State attorney general asks judge to dismiss claims against Explorer editor in navigation-rights dispute.
By Kenneth Aaron
More than three years after Adirondack Explorer Editor Phil Brown paddled through private land on Shingle Shanty Brook and almost two years after he was slapped with a lawsuit accusing him of trespass, the parties in the dispute are preparing to ask a judge to decide on his own whether the waterway is open to the public.
In early August, the state attorney general’s office filed a motion for summary judgment with State Supreme Court Justice Richard T. Aulisi, asking him to decide the case without a trial. The motion included affidavits from a canoe guide, a historian, state officials, and others in support of the state’s argument that the waterway is navigable and should be open to paddlers.
Aulisi is scheduled to hear arguments on the motion and on the merits of the case at 9:30 a.m. Friday, November 16, at the Fulton County Courthouse in Johnstown.
At stake is whether the landowners, Brandreth Park Association and the Friends of Thayer Lake, have the right to block the public from paddling through their land on a waterway that connects two parcels of state-owned Forest Preserve. The case could set a precedent for other contested waterways.
Attorneys for Brown and the landowners, who sued him in 2010, are expected to file similar motions. Summary judgment may be granted if no significant facts are in dispute. In this case, Brown concedes that he paddled through the plaintiffs’ land and portaged around a small set of rapids.
“I think we have very, very few questions of fact,” said Dennis Phillips, the Glens Falls attorney representing the landowners. “We all know what the waterway is like. We all know how it’s been used in the past.”
At issue is a two-mile water route encompassing Mud Pond, Mud Pond Outlet, and part of Shingle Shanty Brook. Brown took this route while traveling between Little Tupper Lake and Lake Lila in May 2009. In doing so, he avoided a 0.8-mile carry.
Phillips argues that Brown and other paddlers should use the trail. Although the state contends that the trail is “difficult and hilly,” Phillips maintains that other carries in the Adirondacks are far longer.
The state Department of Environmental Conservation built the carry trail, but it nonetheless argues that paddlers have the right to use the waterway. In one of the affidavits, DEC attorney Kenneth Hamm said the department was aware of the landowners’ views and so constructed the carry to enable paddlers to avoid legal confrontations.
In New York State, waters are considered open to the public if they are “navigable in fact,” a tenet of English common law that goes back centuries. What, exactly, constitutes navigability in fact is at the heart of the lawsuit.
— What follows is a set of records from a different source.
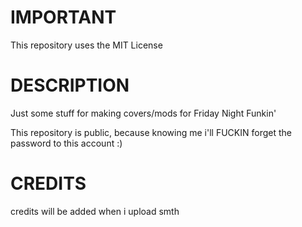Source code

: # IMPORTANT
This repository uses the MIT License

# DESCRIPTION
Just some stuff for making covers/mods for Friday Night Funkin'

This repository is public, because knowing me i'll FUCKIN forget the password to this account :)

# CREDITS
credits will be added when i upload smth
DEC and the state attorney general—as well as Brown’s lawyer, John Caffry of Glens Falls—contend that the waterway is navigable in fact because it is viable for travel. The property owners have argued that the waterway has never been used for commercial traffic and therefore is not open to the public.
The state wants the judge to rule that the waterway is navigable in fact and to order the landowners to remove cables and signs discouraging paddlers from using it.
In a document supporting the motion for summary judgment, the state cited testimony from one of the property owners, Donald Potter, who said the waterway has been used to ferry people back and forth to a camp on Mud Pond for generations.
“The waterway is generally floatable by canoe,” Potter testified in an affidavit. And because the Mud Pond camp is unreachable by vehicle, the family has used the waterway over the years to transport all kinds of supplies there such as lumber, doors, telephone wire, and beds.
In fact, the waterway has been in use since the nineteenth century, according to an affidavit by Philip Terrie, who has written three books on Adirondack history. Terrie said E.R. Wallace described the canoe route in his travel book A Descriptive Guide to the Adirondacks, first published in 1872. Terrie likened the book to “a modern day ‘AAA Guide’ or to the Adirondack Mountain Club’s guides to trails and canoe routes.”
Ironically, the landowners’ quest to keep out the public may have attracted more people: Potter testified that canoeists and kayakers have turned up “in droves” over the past few years.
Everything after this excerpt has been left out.